Unsurprisingly, the sailor thinks Redburn a fool, and makes fun of him. Fortunately, Redburn gets angry. Fortunately? “But my being so angry prevented me from feeling foolish, which is very lucky for people in a passion.”
So, older Redburn is certainly aware of how silly he was as a boy. Later, in Liverpool, Redburn befriends Harry Bolton, an English gentleman fleeing some mysterious problems who decides to ship with the Highlander back to America. But he knows nothing of sailing, even less than Redburn, and his silk finery is even more inappropriate than Redburns shrinking moleskine jacket. Redburn is somewhat older and wiser at this point; he has seen England, and knows that he cannot depend on his father’s guidebook anymore, but he’s still acting a bit big when he describes Harry’s naivete in turn:
But I was surprised, that one who had certainly seen much of life, should evince such an incredible ignorance of what was wholly inadmissible in a person situated as he was. But perhaps his familiarity with lofty life, only the less qualified him for understanding the otehr extreme. Will you believe me, this Bury blade once came on deck in a brocaded dressing-gown, embroidered slippers, and tasseled smoking-cap, to stand his morning watch.

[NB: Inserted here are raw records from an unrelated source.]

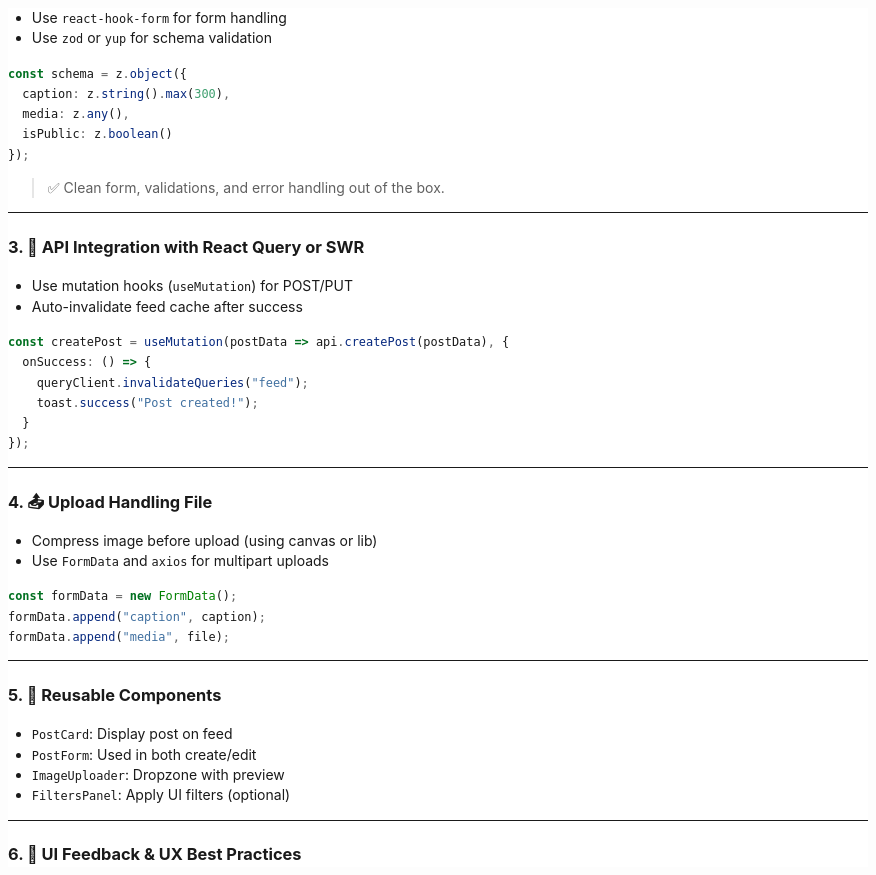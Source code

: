 * Use `react-hook-form` for form handling
* Use `zod` or `yup` for schema validation

```ts
const schema = z.object({
  caption: z.string().max(300),
  media: z.any(),
  isPublic: z.boolean()
});
```

> ✅ Clean form, validations, and error handling out of the box.

---

### 3. 🧠 API Integration with React Query or SWR

* Use mutation hooks (`useMutation`) for POST/PUT
* Auto-invalidate feed cache after success

```ts
const createPost = useMutation(postData => api.createPost(postData), {
  onSuccess: () => {
    queryClient.invalidateQueries("feed");
    toast.success("Post created!");
  }
});
```
---

### 4. 📤 Upload Handling File

* Compress image before upload (using canvas or lib)
* Use `FormData` and `axios` for multipart uploads

```ts
const formData = new FormData();
formData.append("caption", caption);
formData.append("media", file);
```



---

### 5. 🔄 Reusable Components

* `PostCard`: Display post on feed
* `PostForm`: Used in both create/edit
* `ImageUploader`: Dropzone with preview
* `FiltersPanel`: Apply UI filters (optional)

---

### 6. 🎨 UI Feedback & UX Best Practices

How different is that from the Redburn of only one month or so ago who thought he might call on the captain and have dinner in his cabin? He’s even been noted for his silly clothes, though it’s his fancy buttons that earned his nickname and not the silks and brocades he can no longer afford. The older memoirist Redburn says “I was surprised” (emphasis mine), but he does not seem terribly knowing about the whole thing. Or many things. I wondered often while reading, until it became clear from a detail or two, how long after the story was supposed to have been written, because at first I was willing to believe Redburn wrote it all down shortly after his return.

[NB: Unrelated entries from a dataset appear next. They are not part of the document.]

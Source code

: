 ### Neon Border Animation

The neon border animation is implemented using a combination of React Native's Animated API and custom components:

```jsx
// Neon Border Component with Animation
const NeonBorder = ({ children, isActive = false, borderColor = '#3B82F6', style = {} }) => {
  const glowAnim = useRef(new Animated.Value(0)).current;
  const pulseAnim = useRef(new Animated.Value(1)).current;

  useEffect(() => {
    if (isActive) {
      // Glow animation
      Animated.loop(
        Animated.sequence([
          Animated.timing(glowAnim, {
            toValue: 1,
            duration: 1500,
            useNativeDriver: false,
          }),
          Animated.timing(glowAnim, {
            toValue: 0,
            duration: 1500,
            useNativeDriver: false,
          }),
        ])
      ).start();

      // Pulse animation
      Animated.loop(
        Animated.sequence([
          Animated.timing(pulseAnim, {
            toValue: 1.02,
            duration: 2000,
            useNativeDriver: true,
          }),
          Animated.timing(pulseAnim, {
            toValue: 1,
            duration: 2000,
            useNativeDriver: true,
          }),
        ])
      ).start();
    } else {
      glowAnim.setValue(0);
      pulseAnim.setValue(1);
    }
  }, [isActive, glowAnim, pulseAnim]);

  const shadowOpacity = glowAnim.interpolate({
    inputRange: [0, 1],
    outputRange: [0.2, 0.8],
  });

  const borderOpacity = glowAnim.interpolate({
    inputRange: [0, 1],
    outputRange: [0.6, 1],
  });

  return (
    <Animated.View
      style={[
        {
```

It makes for a somewhat disconcerting experience, because we know how closely Redburn’s adolescence parallels Melville’s, with its disappointments and failures. We don’t want to think of Melville as this bitter, or this foolish—though he captures the volatile emotions of a teenage boy very well. But more, we don’t want to think of Melville as having grown this little; it’s impossible; Mardi wouldn’t exist, neither would Redburn for that matter. Whose ideas are these about religion and temperance and smoking and swearing, for example? We encounter them elsewhere—the Melville-narrator is always a bit genteel—but not like this, and it feels a bit foreign and wrong. The older Redburn still can’t manage to describe the language of the sailors; he’s much too prissy—but wasn’t Melville a bit prissy in Typee as well? In many ways I feel Redburn the least worthy thus far of a re-read, partly because I found it a bit boring, but these are some issues I would like to be able to explore more later. Because, in case you didn’t realize, obviously an integral part of reading through all of Melville will be doing it again a few years down the road.



Yes, I see, this is it. The voice of narrator “Melville” is too strong, so whatever development is occurring in young “Melville” is crushed. It’s really just current “Melville” all the way.

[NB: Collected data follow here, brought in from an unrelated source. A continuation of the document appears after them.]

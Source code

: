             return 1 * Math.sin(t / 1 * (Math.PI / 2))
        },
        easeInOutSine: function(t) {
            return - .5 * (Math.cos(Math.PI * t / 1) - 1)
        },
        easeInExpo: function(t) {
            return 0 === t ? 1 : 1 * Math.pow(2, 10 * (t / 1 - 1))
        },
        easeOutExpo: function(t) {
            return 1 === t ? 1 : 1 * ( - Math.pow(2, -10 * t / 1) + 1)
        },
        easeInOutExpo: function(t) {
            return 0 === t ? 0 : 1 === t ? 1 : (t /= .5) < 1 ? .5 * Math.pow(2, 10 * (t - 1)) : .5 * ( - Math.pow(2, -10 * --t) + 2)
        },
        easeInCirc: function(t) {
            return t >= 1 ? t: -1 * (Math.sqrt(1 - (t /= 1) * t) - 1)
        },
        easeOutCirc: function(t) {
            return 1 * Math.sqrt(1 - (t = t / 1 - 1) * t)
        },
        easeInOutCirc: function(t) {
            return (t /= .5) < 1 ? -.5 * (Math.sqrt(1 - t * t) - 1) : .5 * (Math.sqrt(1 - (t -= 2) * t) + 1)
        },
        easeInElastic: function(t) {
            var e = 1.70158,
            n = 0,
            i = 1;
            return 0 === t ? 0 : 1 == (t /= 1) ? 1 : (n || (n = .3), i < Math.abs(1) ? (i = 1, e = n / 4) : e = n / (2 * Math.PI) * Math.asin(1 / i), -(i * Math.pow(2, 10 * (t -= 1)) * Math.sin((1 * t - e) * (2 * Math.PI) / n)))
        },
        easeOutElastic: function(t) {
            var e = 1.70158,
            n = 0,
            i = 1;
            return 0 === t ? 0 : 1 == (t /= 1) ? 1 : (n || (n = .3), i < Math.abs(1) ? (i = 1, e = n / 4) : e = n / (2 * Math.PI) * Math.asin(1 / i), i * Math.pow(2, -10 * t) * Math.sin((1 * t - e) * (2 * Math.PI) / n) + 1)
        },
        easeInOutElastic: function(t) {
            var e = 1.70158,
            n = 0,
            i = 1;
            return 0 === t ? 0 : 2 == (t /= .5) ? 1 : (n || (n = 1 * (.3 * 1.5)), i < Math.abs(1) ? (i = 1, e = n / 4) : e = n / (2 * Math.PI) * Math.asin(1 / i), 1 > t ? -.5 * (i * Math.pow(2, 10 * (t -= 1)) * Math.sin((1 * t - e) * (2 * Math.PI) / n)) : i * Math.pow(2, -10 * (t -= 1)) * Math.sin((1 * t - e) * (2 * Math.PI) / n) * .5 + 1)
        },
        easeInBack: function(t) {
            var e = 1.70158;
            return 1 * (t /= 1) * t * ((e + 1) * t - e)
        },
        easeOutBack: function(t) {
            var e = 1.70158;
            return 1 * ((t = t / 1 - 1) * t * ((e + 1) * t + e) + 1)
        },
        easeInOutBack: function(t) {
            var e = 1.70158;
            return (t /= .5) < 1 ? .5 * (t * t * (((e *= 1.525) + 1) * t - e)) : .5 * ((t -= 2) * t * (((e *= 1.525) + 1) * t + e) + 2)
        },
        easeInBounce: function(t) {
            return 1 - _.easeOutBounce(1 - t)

The book is excellent in passages, isn’t it? But I agree that it’s the least of the books up through Moby-Dick. The swerve from Mardi is too extreme.
Yes, yes, and yes, exactly. You just boiled down my post into about two, much clearer, sentences.
I could boil it down ’cause you wrote it. I did not grasp this idea at all when I read Redburn, just sensed it vaguely as something that was not working with the book.